I always fall for April Fool jokes. Even when I am on the look out for them. When we lived in Scotland, I discovered that the British people love April Fool's Day and not in a small way. They didn't go in for small personal jokes, theirs was on a national scale. The BBC was usually in charge or one of the newspapers and no matter that you knew what day it was, they almost always were able to sneak up on you and pull off outrageous jokes. Quite often they started early, weeks early, setting up the joke.

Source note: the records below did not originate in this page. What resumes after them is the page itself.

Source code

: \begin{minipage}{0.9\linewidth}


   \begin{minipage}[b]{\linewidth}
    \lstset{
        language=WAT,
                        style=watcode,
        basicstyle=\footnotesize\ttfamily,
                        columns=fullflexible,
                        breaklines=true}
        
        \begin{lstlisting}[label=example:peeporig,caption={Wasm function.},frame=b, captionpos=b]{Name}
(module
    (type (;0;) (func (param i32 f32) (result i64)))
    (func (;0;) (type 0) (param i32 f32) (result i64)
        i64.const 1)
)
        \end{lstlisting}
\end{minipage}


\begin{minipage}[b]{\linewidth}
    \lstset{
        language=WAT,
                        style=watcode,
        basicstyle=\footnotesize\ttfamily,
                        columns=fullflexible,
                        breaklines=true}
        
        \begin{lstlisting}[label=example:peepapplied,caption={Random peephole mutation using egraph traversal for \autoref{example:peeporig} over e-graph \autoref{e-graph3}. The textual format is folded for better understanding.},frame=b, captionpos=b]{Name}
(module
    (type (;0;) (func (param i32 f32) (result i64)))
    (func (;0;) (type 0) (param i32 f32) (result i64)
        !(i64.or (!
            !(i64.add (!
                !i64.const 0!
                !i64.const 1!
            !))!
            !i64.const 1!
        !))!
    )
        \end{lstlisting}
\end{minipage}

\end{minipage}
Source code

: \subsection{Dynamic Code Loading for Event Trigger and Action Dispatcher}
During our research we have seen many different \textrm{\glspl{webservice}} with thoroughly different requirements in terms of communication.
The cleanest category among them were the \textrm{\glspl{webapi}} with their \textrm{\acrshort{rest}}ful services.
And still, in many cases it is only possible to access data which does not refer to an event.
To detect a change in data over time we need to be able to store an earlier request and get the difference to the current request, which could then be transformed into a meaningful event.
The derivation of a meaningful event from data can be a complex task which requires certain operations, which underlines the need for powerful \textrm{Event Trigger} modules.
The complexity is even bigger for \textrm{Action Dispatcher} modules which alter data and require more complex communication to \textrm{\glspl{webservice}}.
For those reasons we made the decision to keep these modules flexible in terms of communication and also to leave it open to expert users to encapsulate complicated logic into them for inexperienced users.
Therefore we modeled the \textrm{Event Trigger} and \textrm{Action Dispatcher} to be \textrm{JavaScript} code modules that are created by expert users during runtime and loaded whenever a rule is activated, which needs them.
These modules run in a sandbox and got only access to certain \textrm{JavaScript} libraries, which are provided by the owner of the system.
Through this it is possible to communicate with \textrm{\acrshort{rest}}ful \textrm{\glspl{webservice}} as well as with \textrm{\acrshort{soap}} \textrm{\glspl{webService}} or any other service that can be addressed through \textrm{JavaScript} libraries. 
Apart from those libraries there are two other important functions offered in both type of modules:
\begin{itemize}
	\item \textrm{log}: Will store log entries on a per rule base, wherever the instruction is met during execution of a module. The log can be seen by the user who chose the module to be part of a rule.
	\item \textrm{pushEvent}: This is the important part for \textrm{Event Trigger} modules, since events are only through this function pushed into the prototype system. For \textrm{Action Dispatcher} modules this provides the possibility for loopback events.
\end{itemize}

The best they ever pulled off was the spaghetti shortage in Italy. They showed film of trees, stripped of the spaghetti crop and talked to people all over Italy about how they were coping with the stress of not having enough spaghetti. They talked to botanist and politicians and cooks and people on the street. I can't imagine how much money they spent on this hoax, but come April 1 they had a really good story going that was picked up by the press in other countries and they interviewed people on the streets of London and in the back washes on the islands. No one was immune. The spaghetti famine was genius. People believed it. Right up to the end, when they announced the hoax the next day. It was incredible, but it showed the power of suggestion and the power of the press. Intelligent people bought into it and had a good laugh on themselves for believing such rot. Spaghetti famine indeed!! But it was so believable.
So if you are going to do an April Fool joke, make it good. Spend some time and energy on it and make it worthwhile. I am still working on one, problem is, I have been working on it for a lot of years and haven't got it right yet.